▸ **PROBLEM TO SOLVE**: Where does "item" occur in the listing? Copy every line that holds it.

*** MATERIAL TO PROCESS Section Begins ***

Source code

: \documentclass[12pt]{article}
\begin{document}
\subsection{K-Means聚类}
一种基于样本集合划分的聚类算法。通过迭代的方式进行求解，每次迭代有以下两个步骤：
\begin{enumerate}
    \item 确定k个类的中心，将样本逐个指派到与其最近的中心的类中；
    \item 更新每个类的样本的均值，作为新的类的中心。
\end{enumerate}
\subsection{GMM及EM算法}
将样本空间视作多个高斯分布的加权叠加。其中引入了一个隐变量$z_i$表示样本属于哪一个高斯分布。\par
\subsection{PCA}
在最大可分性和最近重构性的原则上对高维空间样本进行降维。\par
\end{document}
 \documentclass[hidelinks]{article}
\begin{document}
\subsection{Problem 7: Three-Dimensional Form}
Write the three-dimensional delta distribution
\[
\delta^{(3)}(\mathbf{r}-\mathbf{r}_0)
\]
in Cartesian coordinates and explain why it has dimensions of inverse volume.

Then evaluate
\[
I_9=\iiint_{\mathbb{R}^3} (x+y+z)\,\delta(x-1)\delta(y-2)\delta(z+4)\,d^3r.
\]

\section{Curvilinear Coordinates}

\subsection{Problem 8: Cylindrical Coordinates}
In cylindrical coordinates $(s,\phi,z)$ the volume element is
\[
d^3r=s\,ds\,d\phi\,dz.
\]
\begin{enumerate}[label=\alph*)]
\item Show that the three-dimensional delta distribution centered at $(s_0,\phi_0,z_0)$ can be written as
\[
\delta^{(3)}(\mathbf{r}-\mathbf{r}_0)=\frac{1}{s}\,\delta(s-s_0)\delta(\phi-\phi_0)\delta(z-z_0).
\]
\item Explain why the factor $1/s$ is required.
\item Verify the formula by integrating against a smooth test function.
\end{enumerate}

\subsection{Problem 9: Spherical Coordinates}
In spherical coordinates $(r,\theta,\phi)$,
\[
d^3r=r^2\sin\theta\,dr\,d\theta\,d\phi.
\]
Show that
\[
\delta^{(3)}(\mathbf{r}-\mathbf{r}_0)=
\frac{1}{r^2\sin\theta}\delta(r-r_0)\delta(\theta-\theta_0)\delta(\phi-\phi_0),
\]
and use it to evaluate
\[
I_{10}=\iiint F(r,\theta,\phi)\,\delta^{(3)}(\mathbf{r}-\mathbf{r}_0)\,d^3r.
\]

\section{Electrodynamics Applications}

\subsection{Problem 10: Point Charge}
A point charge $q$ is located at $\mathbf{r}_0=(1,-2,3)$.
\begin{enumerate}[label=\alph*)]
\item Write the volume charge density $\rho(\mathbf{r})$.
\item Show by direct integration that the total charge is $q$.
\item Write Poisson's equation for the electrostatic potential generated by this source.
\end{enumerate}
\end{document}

*** MATERIAL TO PROCESS Section Ends ***

▸ **TASK SOLUTION**:
    \item 确定k个类的中心，将样本逐个指派到与其最近的中心的类中；
    \item 更新每个类的样本的均值，作为新的类的中心。
\item Show that the three-dimensional delta distribution centered at $(s_0,\phi_0,z_0)$ can be written as
\item Explain why the factor $1/s$ is required.
\item Verify the formula by integrating against a smooth test function.
\item Write the volume charge density $\rho(\mathbf{r})$.
\item Show by direct integration that the total charge is $q$.
\item Write Poisson's equation for the electrostatic potential generated by this source.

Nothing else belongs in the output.